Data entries

- - -

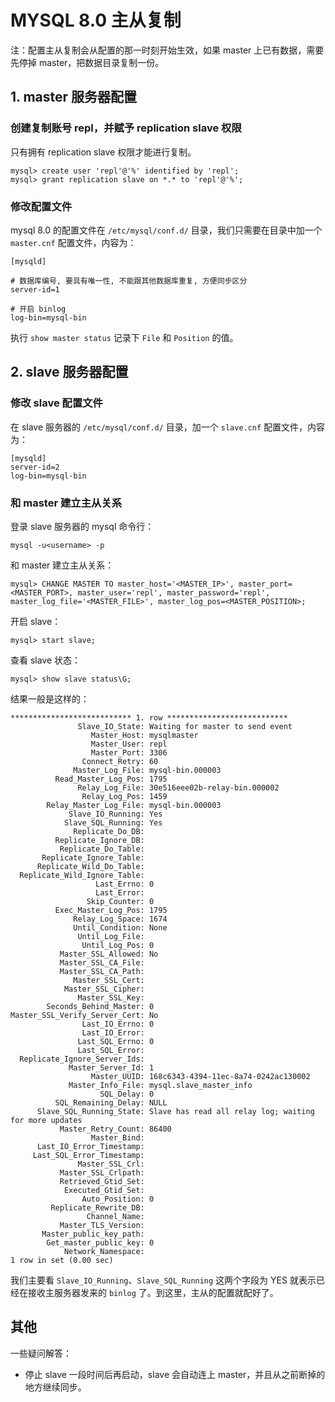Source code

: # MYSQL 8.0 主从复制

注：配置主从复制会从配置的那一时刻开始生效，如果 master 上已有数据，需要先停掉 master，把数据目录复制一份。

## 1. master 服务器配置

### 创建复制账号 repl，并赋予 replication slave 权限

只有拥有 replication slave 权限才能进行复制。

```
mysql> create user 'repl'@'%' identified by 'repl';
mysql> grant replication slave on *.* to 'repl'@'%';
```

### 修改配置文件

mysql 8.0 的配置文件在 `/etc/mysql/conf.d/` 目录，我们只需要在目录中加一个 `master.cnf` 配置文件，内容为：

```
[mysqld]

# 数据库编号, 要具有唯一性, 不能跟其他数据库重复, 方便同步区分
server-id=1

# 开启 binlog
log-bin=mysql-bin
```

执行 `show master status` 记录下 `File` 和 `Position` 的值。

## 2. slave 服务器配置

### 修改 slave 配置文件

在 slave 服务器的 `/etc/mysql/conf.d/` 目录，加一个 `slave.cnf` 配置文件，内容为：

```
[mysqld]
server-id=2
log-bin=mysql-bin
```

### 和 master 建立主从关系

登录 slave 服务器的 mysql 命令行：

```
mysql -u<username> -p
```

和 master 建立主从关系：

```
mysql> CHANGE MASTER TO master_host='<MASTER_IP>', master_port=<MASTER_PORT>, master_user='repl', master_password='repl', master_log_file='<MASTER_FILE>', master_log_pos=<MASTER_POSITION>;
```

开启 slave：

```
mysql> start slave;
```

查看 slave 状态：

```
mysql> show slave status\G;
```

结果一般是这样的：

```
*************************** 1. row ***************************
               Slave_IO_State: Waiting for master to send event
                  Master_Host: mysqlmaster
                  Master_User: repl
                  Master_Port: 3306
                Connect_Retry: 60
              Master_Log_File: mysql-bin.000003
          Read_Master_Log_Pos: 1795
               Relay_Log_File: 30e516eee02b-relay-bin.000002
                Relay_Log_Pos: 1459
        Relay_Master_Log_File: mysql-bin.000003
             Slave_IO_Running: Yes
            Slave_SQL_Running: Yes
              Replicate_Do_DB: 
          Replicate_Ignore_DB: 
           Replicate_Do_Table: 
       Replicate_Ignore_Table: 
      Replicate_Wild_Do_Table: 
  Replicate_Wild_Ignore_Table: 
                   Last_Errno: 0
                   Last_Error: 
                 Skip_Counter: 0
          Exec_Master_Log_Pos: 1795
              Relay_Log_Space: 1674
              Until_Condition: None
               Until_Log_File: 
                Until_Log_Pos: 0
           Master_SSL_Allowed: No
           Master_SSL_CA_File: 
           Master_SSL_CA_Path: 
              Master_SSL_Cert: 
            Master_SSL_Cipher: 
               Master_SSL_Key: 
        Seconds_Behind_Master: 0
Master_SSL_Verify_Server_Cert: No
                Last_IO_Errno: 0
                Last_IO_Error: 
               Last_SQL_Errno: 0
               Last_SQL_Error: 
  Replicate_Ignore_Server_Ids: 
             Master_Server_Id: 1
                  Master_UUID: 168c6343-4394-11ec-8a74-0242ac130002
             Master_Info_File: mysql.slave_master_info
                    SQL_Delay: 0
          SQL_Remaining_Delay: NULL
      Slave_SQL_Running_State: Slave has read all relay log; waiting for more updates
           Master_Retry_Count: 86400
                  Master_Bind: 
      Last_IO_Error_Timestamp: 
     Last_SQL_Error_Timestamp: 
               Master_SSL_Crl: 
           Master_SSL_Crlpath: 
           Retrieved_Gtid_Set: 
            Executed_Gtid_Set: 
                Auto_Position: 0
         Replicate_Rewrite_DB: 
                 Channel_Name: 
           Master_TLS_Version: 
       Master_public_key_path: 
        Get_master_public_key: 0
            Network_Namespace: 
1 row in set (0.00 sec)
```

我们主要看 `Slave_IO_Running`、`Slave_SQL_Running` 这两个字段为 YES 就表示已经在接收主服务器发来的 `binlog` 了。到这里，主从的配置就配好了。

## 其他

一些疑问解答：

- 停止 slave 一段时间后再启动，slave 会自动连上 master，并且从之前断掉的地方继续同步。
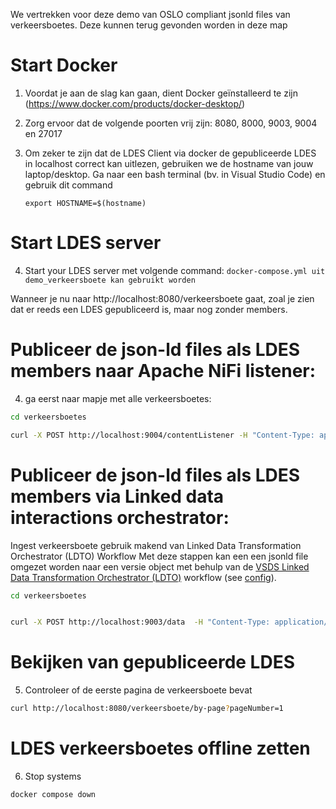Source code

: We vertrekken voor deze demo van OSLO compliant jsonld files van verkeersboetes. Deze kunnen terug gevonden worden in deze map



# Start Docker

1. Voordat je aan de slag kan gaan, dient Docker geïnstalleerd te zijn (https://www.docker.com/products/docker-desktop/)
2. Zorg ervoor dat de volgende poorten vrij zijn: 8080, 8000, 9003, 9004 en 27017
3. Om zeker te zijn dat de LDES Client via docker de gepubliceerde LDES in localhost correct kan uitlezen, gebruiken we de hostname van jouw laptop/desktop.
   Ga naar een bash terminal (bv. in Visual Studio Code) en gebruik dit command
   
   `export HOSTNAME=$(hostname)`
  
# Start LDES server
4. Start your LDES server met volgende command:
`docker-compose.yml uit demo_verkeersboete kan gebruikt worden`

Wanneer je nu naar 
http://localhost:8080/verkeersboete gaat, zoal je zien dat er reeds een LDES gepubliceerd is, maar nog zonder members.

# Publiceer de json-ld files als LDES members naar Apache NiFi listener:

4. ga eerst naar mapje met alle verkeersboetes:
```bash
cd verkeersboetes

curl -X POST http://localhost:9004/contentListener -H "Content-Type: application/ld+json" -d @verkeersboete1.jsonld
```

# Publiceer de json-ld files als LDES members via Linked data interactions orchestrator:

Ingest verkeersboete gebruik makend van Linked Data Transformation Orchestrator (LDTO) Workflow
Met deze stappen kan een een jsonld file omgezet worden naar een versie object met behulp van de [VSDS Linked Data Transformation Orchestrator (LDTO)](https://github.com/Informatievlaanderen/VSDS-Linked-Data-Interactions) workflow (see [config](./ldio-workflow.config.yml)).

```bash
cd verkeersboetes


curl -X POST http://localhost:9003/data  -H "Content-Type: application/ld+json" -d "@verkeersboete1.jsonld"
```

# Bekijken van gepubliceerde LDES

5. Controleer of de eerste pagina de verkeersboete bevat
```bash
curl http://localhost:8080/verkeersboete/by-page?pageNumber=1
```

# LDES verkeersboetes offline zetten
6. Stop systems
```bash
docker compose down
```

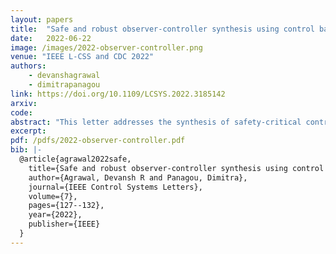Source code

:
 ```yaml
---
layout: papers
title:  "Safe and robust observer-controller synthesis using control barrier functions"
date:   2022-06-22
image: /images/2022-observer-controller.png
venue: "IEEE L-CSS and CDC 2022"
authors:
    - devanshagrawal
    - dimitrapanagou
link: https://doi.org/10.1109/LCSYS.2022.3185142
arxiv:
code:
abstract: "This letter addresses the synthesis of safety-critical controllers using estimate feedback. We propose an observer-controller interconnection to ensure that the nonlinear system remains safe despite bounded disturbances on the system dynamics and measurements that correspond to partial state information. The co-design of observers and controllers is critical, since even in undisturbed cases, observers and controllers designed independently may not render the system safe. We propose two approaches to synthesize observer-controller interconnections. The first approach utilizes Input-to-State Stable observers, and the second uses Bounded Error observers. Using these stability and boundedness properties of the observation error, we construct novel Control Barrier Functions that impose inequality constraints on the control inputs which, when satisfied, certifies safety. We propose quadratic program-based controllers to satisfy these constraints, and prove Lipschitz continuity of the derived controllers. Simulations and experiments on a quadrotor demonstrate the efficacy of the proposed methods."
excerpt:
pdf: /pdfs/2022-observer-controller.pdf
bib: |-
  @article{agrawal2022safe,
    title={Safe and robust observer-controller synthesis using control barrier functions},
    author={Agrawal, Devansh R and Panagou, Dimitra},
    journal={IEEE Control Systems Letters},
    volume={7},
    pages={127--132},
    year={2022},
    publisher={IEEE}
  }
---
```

- - -

## Work instruction:
Retype the data word for word and keep the pictures out of it.

## Exercise result:
Source code

: # MYSQL 8.0 主从复制

注：配置主从复制会从配置的那一时刻开始生效，如果 master 上已有数据，需要先停掉 master，把数据目录复制一份。

## 1. master 服务器配置

### 创建复制账号 repl，并赋予 replication slave 权限

只有拥有 replication slave 权限才能进行复制。

```
mysql> create user 'repl'@'%' identified by 'repl';
mysql> grant replication slave on *.* to 'repl'@'%';
```

### 修改配置文件

mysql 8.0 的配置文件在 `/etc/mysql/conf.d/` 目录，我们只需要在目录中加一个 `master.cnf` 配置文件，内容为：

```
[mysqld]

# 数据库编号, 要具有唯一性, 不能跟其他数据库重复, 方便同步区分
server-id=1

# 开启 binlog
log-bin=mysql-bin
```

执行 `show master status` 记录下 `File` 和 `Position` 的值。

## 2. slave 服务器配置

### 修改 slave 配置文件

在 slave 服务器的 `/etc/mysql/conf.d/` 目录，加一个 `slave.cnf` 配置文件，内容为：

```
[mysqld]
server-id=2
log-bin=mysql-bin
```

### 和 master 建立主从关系

登录 slave 服务器的 mysql 命令行：

```
mysql -u<username> -p
```

和 master 建立主从关系：

```
mysql> CHANGE MASTER TO master_host='<MASTER_IP>', master_port=<MASTER_PORT>, master_user='repl', master_password='repl', master_log_file='<MASTER_FILE>', master_log_pos=<MASTER_POSITION>;
```

开启 slave：

```
mysql> start slave;
```

查看 slave 状态：

```
mysql> show slave status\G;
```

结果一般是这样的：

```
*************************** 1. row ***************************
               Slave_IO_State: Waiting for master to send event
                  Master_Host: mysqlmaster
                  Master_User: repl
                  Master_Port: 3306
                Connect_Retry: 60
              Master_Log_File: mysql-bin.000003
          Read_Master_Log_Pos: 1795
               Relay_Log_File: 30e516eee02b-relay-bin.000002
                Relay_Log_Pos: 1459
        Relay_Master_Log_File: mysql-bin.000003
             Slave_IO_Running: Yes
            Slave_SQL_Running: Yes
              Replicate_Do_DB: 
          Replicate_Ignore_DB: 
           Replicate_Do_Table: 
       Replicate_Ignore_Table: 
      Replicate_Wild_Do_Table: 
  Replicate_Wild_Ignore_Table: 
                   Last_Errno: 0
                   Last_Error: 
                 Skip_Counter: 0
          Exec_Master_Log_Pos: 1795
              Relay_Log_Space: 1674
              Until_Condition: None
               Until_Log_File: 
                Until_Log_Pos: 0
           Master_SSL_Allowed: No
           Master_SSL_CA_File: 
           Master_SSL_CA_Path: 
              Master_SSL_Cert: 
            Master_SSL_Cipher: 
               Master_SSL_Key: 
        Seconds_Behind_Master: 0
Master_SSL_Verify_Server_Cert: No
                Last_IO_Errno: 0
                Last_IO_Error: 
               Last_SQL_Errno: 0
               Last_SQL_Error: 
  Replicate_Ignore_Server_Ids: 
             Master_Server_Id: 1
                  Master_UUID: 168c6343-4394-11ec-8a74-0242ac130002
             Master_Info_File: mysql.slave_master_info
                    SQL_Delay: 0
          SQL_Remaining_Delay: NULL
      Slave_SQL_Running_State: Slave has read all relay log; waiting for more updates
           Master_Retry_Count: 86400
                  Master_Bind: 
      Last_IO_Error_Timestamp: 
     Last_SQL_Error_Timestamp: 
               Master_SSL_Crl: 
           Master_SSL_Crlpath: 
           Retrieved_Gtid_Set: 
            Executed_Gtid_Set: 
                Auto_Position: 0
         Replicate_Rewrite_DB: 
                 Channel_Name: 
           Master_TLS_Version: 
       Master_public_key_path: 
        Get_master_public_key: 0
            Network_Namespace: 
1 row in set (0.00 sec)
```

我们主要看 `Slave_IO_Running`、`Slave_SQL_Running` 这两个字段为 YES 就表示已经在接收主服务器发来的 `binlog` 了。到这里，主从的配置就配好了。

## 其他

一些疑问解答：

- 停止 slave 一段时间后再启动，slave 会自动连上 master，并且从之前断掉的地方继续同步。
Source code

: We vertrekken voor deze demo van OSLO compliant jsonld files van verkeersboetes. Deze kunnen terug gevonden worden in deze map



# Start Docker

1. Voordat je aan de slag kan gaan, dient Docker geïnstalleerd te zijn (https://www.docker.com/products/docker-desktop/)
2. Zorg ervoor dat de volgende poorten vrij zijn: 8080, 8000, 9003, 9004 en 27017
3. Om zeker te zijn dat de LDES Client via docker de gepubliceerde LDES in localhost correct kan uitlezen, gebruiken we de hostname van jouw laptop/desktop.
   Ga naar een bash terminal (bv. in Visual Studio Code) en gebruik dit command
   
   `export HOSTNAME=$(hostname)`
  
# Start LDES server
4. Start your LDES server met volgende command:
`docker-compose.yml uit demo_verkeersboete kan gebruikt worden`

Wanneer je nu naar 
http://localhost:8080/verkeersboete gaat, zoal je zien dat er reeds een LDES gepubliceerd is, maar nog zonder members.

# Publiceer de json-ld files als LDES members naar Apache NiFi listener:

4. ga eerst naar mapje met alle verkeersboetes:
```bash
cd verkeersboetes

curl -X POST http://localhost:9004/contentListener -H "Content-Type: application/ld+json" -d @verkeersboete1.jsonld
```

# Publiceer de json-ld files als LDES members via Linked data interactions orchestrator:

Ingest verkeersboete gebruik makend van Linked Data Transformation Orchestrator (LDTO) Workflow
Met deze stappen kan een een jsonld file omgezet worden naar een versie object met behulp van de [VSDS Linked Data Transformation Orchestrator (LDTO)](https://github.com/Informatievlaanderen/VSDS-Linked-Data-Interactions) workflow (see [config](./ldio-workflow.config.yml)).

```bash
cd verkeersboetes


curl -X POST http://localhost:9003/data  -H "Content-Type: application/ld+json" -d "@verkeersboete1.jsonld"
```

# Bekijken van gepubliceerde LDES

5. Controleer of de eerste pagina de verkeersboete bevat
```bash
curl http://localhost:8080/verkeersboete/by-page?pageNumber=1
```

# LDES verkeersboetes offline zetten
6. Stop systems
```bash
docker compose down
```

Source code

:
 ```yaml
---
layout: papers
title:  "Safe and robust observer-controller synthesis using control barrier functions"
date:   2022-06-22
image: /images/2022-observer-controller.png
venue: "IEEE L-CSS and CDC 2022"
authors:
    - devanshagrawal
    - dimitrapanagou
link: https://doi.org/10.1109/LCSYS.2022.3185142
arxiv:
code:
abstract: "This letter addresses the synthesis of safety-critical controllers using estimate feedback. We propose an observer-controller interconnection to ensure that the nonlinear system remains safe despite bounded disturbances on the system dynamics and measurements that correspond to partial state information. The co-design of observers and controllers is critical, since even in undisturbed cases, observers and controllers designed independently may not render the system safe. We propose two approaches to synthesize observer-controller interconnections. The first approach utilizes Input-to-State Stable observers, and the second uses Bounded Error observers. Using these stability and boundedness properties of the observation error, we construct novel Control Barrier Functions that impose inequality constraints on the control inputs which, when satisfied, certifies safety. We propose quadratic program-based controllers to satisfy these constraints, and prove Lipschitz continuity of the derived controllers. Simulations and experiments on a quadrotor demonstrate the efficacy of the proposed methods."
excerpt:
pdf: /pdfs/2022-observer-controller.pdf
bib: |-
  @article{agrawal2022safe,
    title={Safe and robust observer-controller synthesis using control barrier functions},
    author={Agrawal, Devansh R and Panagou, Dimitra},
    journal={IEEE Control Systems Letters},
    volume={7},
    pages={127--132},
    year={2022},
    publisher={IEEE}
  }
---
```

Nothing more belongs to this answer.